Whenever a line in the data below includes the string "works", copy it out.

___ Extracted entries

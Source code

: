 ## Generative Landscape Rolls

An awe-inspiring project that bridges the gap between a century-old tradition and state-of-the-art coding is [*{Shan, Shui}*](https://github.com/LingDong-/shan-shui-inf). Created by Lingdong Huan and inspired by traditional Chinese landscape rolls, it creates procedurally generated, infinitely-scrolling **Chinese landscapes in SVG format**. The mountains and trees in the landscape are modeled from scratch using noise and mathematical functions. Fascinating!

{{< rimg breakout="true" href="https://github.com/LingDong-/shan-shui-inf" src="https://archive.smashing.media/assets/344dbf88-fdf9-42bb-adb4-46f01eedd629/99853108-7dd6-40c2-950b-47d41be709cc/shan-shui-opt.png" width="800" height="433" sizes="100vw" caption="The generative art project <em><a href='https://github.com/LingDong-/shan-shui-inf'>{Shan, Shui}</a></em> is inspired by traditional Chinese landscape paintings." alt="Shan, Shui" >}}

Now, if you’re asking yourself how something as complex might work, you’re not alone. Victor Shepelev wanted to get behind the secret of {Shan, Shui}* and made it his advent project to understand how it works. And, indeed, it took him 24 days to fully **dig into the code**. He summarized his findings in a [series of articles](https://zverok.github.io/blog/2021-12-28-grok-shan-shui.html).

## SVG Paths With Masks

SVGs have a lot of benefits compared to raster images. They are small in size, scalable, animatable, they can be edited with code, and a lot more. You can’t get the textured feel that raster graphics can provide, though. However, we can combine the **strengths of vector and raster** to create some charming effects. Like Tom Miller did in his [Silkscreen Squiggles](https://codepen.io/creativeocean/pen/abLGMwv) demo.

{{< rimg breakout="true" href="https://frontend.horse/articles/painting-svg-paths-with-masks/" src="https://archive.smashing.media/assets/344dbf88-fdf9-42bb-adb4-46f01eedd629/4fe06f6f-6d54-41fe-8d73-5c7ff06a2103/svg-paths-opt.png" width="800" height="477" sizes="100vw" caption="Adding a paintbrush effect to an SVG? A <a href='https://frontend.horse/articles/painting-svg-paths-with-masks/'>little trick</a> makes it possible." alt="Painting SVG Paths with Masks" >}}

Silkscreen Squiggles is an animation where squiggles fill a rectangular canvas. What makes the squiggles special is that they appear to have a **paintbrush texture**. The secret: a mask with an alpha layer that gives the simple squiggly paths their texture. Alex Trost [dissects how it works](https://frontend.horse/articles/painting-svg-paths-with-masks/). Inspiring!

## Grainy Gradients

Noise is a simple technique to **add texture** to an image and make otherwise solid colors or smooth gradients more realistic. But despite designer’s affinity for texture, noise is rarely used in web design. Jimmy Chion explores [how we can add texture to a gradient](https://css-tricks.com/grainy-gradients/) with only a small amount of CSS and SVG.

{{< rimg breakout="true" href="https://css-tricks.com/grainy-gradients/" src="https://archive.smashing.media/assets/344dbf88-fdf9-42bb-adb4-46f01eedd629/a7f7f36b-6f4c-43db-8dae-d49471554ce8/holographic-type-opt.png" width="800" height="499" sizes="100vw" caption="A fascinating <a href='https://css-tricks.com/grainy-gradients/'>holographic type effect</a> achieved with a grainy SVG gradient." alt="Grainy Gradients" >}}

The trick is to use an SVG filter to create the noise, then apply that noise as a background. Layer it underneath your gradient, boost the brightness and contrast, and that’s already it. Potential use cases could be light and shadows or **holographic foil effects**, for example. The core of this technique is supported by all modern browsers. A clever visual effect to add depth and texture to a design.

______

Result of this exercise:
Now, if you’re asking yourself how something as complex might work, you’re not alone. Victor Shepelev wanted to get behind the secret of {Shan, Shui}* and made it his advent project to understand how it works. And, indeed, it took him 24 days to fully **dig into the code**. He summarized his findings in a [series of articles](https://zverok.github.io/blog/2021-12-28-grok-shan-shui.html).
Silkscreen Squiggles is an animation where squiggles fill a rectangular canvas. What makes the squiggles special is that they appear to have a **paintbrush texture**. The secret: a mask with an alpha layer that gives the simple squiggly paths their texture. Alex Trost [dissects how it works](https://frontend.horse/articles/painting-svg-paths-with-masks/). Inspiring!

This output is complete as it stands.